At the University of New Hampshire in Durham, Moody established a relationship in October 1994 with Robert G. Goodby, anthropology professor and president of the New Hampshire Archeological Society. This later led to the discovery of the remains of three individuals by Goodby in 1996, which had been lost in the attic of the UNH Archaeology Lab since their excavation from an archaeological site in Seabrook, New Hampshire, in 1975. From 1997 to 2017, Dr. Moody and ethno-historian John Moody designed and managed the first exhaustive research and repatriation project in Abenaki country on the extensive UNHAC (University of New Hampshire Archaeological Collection), which resulted in the identification of several more human remains, numerous additional grave goods, and sacred items, many of which were repatriated to the Abenaki Nation. A historic, long-term research and curation set of protocols and best practices were developed in collaboration with the UNH Archaeological Department and administration to carefully and collaboratively manage the UNHAC.

Since the Abenaki Nation is only federally recognized in Canada, Moody had to manage several additional steps to facilitate a number of NAGPRA (Native American Graves Protection and Repatriation Act)-mandated repatriations to the Abenaki Nation. In three of the more recent repatriations, the NAGPRA Review Committee also requested that the Abenaki Nation receive letters of support to repatriate from the Wampanoag Confederation and Wabanaki tribes of Maine. Then she worked to create a broad coalition of Abenaki groups. This directly led to the New Hampshire Division of Historic Resources' repatriation of the three lost individuals' remains to the Abenaki Nation in 2002, along with the remains of 14 other individuals from other sites across New England.

This process led to the repatriation of numerous Abenaki burials, grave goods, and sacred items from several museums, universities, state, and federal agencies including the University of New Hampshire, Franklin Pierce University, Harvard University, Dartmouth College, the University of Vermont, the NHDHR, the Vermont Division for Historic Preservation, and the United States Natural Resource Conservation Service. It also has made it possible to rebury and protect Abenaki remains and burial grounds, as well as numerous sacred places in the Abenaki homeland. In addition, Dr. Moody and the Abenaki Nation coalition partners including Dr. David Stewart Smith have facilitated the repatriation of several sets of Indigenous remains, numerous grave goods, and thousands of sacred items to several other Native Nations and Confederacies including the Penobscot Nation, the Seneca Nation, the Haudenausaunee, and the Chickasaw Nation of Oklahoma.

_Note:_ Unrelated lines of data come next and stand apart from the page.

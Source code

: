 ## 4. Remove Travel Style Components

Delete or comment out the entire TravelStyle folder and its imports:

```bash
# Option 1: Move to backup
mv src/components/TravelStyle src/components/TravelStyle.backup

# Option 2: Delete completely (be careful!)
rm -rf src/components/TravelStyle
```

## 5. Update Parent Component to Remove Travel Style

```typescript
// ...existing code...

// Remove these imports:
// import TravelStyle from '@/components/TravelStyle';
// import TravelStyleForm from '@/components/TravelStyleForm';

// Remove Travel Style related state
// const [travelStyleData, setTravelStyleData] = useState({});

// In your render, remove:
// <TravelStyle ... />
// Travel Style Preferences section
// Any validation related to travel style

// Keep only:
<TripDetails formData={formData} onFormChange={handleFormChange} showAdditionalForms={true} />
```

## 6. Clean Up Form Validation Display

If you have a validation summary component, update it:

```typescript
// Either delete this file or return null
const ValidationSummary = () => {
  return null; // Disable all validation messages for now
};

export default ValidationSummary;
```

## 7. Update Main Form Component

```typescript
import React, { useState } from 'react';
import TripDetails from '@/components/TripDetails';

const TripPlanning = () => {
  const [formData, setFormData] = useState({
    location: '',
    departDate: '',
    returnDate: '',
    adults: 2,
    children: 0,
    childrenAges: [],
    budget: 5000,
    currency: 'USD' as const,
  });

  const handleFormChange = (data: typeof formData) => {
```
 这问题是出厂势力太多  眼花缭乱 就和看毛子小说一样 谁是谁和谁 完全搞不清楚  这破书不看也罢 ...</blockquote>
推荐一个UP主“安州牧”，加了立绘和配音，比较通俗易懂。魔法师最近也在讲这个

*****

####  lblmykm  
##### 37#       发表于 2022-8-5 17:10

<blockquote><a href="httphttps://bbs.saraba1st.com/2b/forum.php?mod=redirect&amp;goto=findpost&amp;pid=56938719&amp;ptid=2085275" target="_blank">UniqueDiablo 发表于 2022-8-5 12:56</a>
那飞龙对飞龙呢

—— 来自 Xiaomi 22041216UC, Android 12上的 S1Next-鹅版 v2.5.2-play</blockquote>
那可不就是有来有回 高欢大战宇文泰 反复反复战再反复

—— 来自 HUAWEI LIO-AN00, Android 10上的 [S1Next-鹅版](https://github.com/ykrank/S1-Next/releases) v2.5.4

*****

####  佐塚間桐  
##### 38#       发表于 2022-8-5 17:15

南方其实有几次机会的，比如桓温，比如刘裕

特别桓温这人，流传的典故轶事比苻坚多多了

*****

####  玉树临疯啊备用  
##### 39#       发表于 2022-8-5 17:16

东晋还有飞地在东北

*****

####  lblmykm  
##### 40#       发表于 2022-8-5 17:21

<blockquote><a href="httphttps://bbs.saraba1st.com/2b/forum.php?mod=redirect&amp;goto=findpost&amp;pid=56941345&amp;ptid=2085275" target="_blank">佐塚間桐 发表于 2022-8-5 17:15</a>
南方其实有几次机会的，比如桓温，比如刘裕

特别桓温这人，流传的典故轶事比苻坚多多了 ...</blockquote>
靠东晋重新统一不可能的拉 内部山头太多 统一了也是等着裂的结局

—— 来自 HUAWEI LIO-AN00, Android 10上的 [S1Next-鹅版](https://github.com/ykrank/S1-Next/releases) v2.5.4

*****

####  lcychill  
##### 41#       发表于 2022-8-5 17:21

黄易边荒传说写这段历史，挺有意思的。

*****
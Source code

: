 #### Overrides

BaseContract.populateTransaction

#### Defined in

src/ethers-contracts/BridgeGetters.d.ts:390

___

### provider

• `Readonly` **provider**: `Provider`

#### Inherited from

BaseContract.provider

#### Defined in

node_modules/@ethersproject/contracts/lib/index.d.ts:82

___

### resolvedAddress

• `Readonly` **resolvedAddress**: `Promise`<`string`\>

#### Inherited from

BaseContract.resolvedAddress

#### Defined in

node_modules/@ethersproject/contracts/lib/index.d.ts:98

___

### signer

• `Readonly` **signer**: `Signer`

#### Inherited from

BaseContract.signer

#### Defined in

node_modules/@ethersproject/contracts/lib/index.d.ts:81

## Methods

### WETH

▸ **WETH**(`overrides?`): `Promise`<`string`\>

Dr Moody and the Abenaki Nation coalition have also facilitated the reburial of several non-Native sets of remains and associated grave goods in Bradford and Etna, New Hampshire.

==Winter Center for Indigenous Traditions==
Moody founded the Winter Center for Indigenous Traditions (WCIT) with her husband John Moody in 1997. The WCIT is based in the Upper Valley region of Vermont and New Hampshire, and is a service non-profit created for the purpose of strengthening and sustaining Native communities. The WCIT Archives, Library, and Research Center works to forward the ethical accessibility of indigenous people's documents, records, oral histories, and videos. These archives are used as a public educational resource and for the purposes of site protection and repatriation, historical studies, educational and indigenous language survival, and informational programs for the public.

==Published works==
- "Native Space" and "Ancient Ways of Travel on the Kwanitekw" in Where the Great River Rises: An Atlas of the Connecticut River Watershed in Vermont and New Hampshire.
- Intersecting Symbols in Indigenous American and African Material Culture: Diffusion or Independent Invention and Who Decides? University of Massachusetts Amherst, 2013.
- Ideological Conflict Embedded in Anthropology and the Road to Restructuring the Discipline. University of Massachusetts Amherst, 2016.
- "Green Mountain Stewardship: One Landscape, Multiple Histories" in Cross Cultural Collaboration: Native Peoples and Archaeologists in the Northeastern United States.